My name is Brendan Kristiansen, I live and work in Sheridan, Wyoming, and I love computer security, networks, data collection, embedded systems, and making maps. I currently work at AgTerra Technologies, where I am the primary party responsible for research and development on the company's new line of cellular-connected data loggers, the ActionMapper. While leading the ActionMapper's initial development, I was in charge of chip selection, firmware development, PCB design, and mechanical design. I continue to work on replacing obsolete components as necessary and ideating on future product improvements.
Aside from research and development, I also contribute to the codebase for our online mapping applications. My most notable work is writing a map Tile server from scratch and building a tool for users to convert their own photographs into basemaps for use in our mobile app, MapItFast.
I also wrote the application that processes ActionMapper data that is uploaded to our servers, the Android code to communicate with an ActionMapper via Bluetooth, and several small improvements to the websites that visualize geospatial data. The primary technologies I use at AgTerra are Android (Kotlin + Java), .NET (mostly MVC), Vue.JS, KiCAD, QGIS, and Autodesk Fusion.
I previously worked for NWB Sensors in Bozeman, Montana. My primary work at NWB was on a data collection device that was connected to an agricultural field mapping system. The devices I worked with collected image data from camera systems mounted on combines. Using AI, the data was analyzed to automatically detect and map anomalies in fields, such as weeds and animal dens. I wrote the code that facilitates all of the data collection and processing for this project, and was the primary maintainer of a QGIS fork geared towards the presentation of data from this project.
I also spent considerable time on NWB's snowpack monitoring system , where I wrote the initial code to add L2 GPS support to NWB's prototype solver in Matlab. I also am the original author of most of the drivers to allow the firmware running in the snow project's embedded system to communicate with connected hardware.
The technologies I used most at NWB included Linux, Python, OpenCV and Tensorflow.
Fortran-Silo is a library designed to extend the Fortran functionality of Lawrence Livermore National Laboratory's Silo library. Silo is a library that streamlines reading and writing geometric mesh data in C using HDF5, but has the ability to write meshes out from Fortran. Currently, there is no option to read Silo files in a Fortran program.
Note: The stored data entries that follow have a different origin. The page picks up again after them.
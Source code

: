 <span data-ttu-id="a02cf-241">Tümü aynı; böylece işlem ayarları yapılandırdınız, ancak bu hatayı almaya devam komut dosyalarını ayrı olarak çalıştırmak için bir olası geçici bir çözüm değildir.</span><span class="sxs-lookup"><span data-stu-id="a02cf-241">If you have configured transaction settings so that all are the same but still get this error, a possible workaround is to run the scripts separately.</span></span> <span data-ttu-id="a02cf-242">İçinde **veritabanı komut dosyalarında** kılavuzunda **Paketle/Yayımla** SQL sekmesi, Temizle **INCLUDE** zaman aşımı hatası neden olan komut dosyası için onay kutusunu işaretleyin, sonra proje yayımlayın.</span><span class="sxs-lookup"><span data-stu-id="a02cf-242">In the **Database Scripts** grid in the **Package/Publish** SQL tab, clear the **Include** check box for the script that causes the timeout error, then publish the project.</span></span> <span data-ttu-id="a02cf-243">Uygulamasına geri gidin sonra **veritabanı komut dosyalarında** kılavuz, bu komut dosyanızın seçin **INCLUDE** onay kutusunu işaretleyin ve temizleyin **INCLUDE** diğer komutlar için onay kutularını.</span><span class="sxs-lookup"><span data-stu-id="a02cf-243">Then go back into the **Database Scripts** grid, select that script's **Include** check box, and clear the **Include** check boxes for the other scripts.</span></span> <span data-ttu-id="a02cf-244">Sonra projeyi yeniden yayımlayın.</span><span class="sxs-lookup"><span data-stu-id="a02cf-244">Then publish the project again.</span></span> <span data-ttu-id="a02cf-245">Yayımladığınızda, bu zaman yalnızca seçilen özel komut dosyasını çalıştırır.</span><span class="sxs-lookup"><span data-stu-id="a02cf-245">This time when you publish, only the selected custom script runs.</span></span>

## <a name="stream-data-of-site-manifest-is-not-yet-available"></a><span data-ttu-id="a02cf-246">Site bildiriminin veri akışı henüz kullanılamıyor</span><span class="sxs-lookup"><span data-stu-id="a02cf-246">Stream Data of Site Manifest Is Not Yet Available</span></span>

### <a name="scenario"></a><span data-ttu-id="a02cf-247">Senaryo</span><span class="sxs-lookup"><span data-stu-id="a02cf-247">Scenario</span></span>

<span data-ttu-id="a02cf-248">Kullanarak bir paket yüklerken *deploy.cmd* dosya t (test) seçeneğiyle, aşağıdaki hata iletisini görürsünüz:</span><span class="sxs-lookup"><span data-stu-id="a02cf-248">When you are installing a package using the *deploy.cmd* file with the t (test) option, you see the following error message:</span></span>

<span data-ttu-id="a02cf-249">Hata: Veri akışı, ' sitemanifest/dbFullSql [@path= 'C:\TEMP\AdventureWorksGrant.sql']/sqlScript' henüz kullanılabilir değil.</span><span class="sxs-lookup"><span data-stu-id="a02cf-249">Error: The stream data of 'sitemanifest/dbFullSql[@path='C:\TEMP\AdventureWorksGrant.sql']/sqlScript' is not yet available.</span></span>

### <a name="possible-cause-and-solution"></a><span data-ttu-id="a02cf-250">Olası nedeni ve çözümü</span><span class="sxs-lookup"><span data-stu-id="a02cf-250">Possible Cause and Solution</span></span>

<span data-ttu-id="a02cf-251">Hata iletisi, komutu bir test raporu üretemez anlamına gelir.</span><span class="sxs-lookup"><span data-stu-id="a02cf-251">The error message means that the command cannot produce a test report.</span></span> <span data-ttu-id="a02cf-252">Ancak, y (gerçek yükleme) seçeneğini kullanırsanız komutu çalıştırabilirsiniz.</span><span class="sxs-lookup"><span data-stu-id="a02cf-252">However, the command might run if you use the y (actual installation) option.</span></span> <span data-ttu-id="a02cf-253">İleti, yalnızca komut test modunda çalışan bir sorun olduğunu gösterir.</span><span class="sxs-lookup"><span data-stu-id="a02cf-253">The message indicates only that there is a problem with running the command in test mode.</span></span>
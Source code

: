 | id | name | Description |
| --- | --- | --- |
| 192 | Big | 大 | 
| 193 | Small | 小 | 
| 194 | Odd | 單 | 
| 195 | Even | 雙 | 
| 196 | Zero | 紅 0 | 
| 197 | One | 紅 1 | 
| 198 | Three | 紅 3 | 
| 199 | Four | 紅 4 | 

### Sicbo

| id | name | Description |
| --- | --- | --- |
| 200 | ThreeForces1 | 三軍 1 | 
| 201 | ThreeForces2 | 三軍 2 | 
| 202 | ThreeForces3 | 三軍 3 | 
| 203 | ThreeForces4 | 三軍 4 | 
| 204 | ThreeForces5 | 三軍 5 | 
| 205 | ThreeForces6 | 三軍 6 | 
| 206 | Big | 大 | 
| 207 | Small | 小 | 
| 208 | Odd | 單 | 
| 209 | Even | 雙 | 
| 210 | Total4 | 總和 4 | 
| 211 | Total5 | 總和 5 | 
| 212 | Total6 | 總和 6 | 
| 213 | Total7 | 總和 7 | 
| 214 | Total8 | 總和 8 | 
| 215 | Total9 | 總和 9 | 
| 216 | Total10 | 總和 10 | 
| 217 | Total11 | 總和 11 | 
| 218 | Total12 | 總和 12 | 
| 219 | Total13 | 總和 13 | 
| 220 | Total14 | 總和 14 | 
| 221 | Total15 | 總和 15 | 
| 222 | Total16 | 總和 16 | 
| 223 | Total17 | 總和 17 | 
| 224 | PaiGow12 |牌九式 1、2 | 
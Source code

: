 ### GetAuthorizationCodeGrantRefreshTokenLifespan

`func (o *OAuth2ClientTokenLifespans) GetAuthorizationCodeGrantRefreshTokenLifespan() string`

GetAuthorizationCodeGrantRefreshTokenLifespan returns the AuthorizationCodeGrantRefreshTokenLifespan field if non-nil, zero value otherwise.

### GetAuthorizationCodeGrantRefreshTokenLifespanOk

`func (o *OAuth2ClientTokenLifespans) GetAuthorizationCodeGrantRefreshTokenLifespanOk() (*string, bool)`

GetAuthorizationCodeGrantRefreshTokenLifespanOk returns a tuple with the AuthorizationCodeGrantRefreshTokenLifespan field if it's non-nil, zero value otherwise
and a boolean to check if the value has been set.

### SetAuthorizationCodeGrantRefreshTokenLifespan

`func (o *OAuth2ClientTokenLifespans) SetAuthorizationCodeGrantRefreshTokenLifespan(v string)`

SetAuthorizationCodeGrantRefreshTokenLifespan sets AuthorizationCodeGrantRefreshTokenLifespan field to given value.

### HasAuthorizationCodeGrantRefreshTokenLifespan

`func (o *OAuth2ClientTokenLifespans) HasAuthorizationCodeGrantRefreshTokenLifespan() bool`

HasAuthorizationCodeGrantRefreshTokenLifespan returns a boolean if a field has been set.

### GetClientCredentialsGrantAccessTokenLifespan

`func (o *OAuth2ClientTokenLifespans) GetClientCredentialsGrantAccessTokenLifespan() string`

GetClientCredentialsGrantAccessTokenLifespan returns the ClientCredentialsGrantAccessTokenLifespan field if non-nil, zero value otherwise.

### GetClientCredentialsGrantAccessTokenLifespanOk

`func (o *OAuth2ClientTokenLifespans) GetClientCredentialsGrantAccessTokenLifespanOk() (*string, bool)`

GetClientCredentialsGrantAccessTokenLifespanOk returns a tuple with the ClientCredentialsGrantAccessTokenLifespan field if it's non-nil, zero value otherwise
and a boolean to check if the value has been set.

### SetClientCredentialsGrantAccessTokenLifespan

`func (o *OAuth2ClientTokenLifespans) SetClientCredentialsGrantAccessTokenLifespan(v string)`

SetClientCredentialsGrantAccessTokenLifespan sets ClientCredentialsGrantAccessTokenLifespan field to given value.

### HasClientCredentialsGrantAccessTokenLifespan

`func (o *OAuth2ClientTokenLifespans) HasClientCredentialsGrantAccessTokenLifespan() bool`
My library contains a set of functions to accompany Silo's native functionality with a similar interface that will allow the user the ability to read a select set of Silo data types from silo files.
Project Repository
The NeuroCAVE Collaborative is a team of artists, music technologists, and computer scientists whose goal is to create an interactive environment where a participant's brain activity is measured and used to change the environment around them. My role in the project was to automate the the process of pairing a set of computers each to a bluetooth headset using Google Firebase to host the configuration. In 2017, the Cave spent 4 months on display at the Holter Museum of Art in Helena, MT. and is currently on display in MSU's Norm Asbjornson Hall.
Project Website
Project Repository
MSU Exponent Article
The storytelling team is developing and researching storytelling as a culturally responsive way to engage American Indian and rural Montana middle school students in learning computer science and computing skills. Instead of creating a new curriculum (and new standards for teachers to meet), the project will infuse computer science across the curriculum, which will help students understand that computing skills are relevant across disciplines and are important for a wide variety of professions in the work-force. These lessons will use Alice, an object-based educational programming environment that has already proven to be successful in engaging and retaining diverse and under-served groups in computer science.
Project Website
MSU News Article
When I am not working on a side project, I am usually playing music. During the school year, I enjoy playing saxophone in the Sheridan College Symphony Band with my wife, who plays flute. During the summer, we play in a different community band that plays three free outdoor concerts every year in Sheridan's Kendrick Park. I also play bass guitar in a classic rock cover band that plays in various bars and street festivals across our corner of Wyoming and nearby parts of Montana. I also spend many weekends and evenings with friends jamming on any instruments we can find.
For most of my college career, I worked at the Exponent, Montana State University's student newspaper. I started working as a staff photographer, then moved up to art director and eventually managing editor. I have had the honor of photographing sporting events, Astronaut Scott Kelly, Norah Jones former Attourney General Jeff Sessions, former Illinois governor Bruce Rauner and even former President Donald Trump.